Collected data
·····

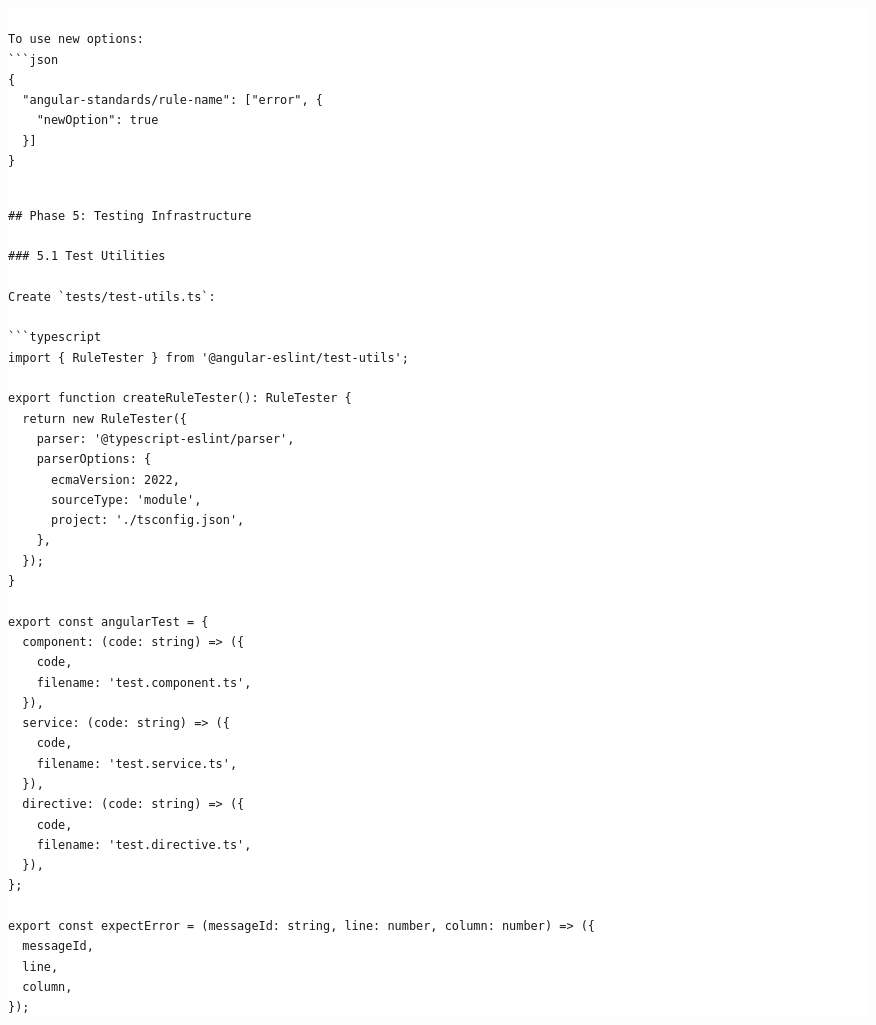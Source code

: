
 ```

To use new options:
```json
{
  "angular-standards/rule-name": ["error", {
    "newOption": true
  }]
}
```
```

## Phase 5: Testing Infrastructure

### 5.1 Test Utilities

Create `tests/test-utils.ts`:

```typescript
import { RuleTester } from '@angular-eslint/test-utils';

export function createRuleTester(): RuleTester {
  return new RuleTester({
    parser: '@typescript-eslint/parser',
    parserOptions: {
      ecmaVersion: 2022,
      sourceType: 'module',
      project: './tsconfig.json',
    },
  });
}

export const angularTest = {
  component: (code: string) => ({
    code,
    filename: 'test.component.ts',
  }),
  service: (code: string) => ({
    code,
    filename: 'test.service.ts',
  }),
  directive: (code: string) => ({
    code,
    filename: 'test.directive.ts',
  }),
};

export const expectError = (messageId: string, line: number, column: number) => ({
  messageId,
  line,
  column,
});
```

·····

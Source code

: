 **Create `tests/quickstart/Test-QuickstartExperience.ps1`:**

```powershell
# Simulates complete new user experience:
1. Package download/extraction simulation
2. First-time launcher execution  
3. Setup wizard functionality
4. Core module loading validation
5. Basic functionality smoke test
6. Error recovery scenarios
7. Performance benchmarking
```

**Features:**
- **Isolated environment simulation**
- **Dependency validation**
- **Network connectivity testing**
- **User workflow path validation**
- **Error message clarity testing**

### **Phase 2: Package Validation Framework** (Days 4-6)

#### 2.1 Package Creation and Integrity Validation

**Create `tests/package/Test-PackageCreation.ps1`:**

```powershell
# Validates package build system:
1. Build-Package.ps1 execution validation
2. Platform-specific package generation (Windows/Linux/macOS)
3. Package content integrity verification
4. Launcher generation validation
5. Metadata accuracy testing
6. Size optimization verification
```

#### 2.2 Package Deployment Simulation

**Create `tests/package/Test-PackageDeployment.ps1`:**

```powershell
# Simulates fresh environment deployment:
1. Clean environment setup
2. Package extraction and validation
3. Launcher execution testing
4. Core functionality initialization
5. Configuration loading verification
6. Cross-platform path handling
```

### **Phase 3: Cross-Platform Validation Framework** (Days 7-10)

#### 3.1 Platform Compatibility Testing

·····

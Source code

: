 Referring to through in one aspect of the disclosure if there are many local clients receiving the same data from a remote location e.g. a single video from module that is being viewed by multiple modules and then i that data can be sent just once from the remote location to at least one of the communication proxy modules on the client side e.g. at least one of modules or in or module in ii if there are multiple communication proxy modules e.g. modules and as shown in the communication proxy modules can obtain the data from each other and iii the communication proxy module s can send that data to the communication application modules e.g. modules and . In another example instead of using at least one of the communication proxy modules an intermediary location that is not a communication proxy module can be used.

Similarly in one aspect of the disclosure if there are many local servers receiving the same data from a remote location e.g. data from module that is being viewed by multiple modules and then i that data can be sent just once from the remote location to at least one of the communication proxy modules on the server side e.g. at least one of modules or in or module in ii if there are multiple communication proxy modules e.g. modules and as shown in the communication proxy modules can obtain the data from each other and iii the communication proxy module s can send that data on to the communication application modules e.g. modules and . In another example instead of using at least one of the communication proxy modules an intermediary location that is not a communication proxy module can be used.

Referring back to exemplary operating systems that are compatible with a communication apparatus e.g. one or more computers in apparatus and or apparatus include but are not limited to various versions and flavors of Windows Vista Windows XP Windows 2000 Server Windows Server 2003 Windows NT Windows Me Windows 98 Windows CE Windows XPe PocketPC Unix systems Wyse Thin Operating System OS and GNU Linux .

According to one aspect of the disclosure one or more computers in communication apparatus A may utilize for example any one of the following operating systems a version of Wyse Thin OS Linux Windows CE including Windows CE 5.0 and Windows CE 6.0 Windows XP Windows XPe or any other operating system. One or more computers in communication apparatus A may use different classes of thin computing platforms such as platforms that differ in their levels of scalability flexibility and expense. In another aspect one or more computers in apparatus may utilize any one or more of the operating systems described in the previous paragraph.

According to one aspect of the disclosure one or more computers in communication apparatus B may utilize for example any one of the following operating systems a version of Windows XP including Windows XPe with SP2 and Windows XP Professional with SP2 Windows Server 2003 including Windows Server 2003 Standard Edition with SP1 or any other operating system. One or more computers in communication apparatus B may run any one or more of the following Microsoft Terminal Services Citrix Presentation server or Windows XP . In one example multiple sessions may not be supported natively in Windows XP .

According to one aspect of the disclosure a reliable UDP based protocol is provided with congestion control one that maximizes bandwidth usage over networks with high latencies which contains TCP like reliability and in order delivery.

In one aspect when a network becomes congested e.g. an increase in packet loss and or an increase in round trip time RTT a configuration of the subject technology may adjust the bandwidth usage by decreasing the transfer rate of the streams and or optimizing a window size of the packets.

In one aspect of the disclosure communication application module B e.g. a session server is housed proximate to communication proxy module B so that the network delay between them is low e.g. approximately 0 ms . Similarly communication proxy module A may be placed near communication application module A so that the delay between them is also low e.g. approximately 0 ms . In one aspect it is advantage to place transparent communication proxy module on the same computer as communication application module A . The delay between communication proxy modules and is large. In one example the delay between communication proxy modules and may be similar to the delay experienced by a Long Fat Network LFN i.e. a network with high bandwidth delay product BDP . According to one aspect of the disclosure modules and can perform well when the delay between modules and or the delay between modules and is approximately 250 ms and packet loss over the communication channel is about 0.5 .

·····

**About this task**. Find the lines in the data that include "utils", then copy each of them.

**Response area**.
Create `tests/test-utils.ts`:
import { RuleTester } from '@angular-eslint/test-utils';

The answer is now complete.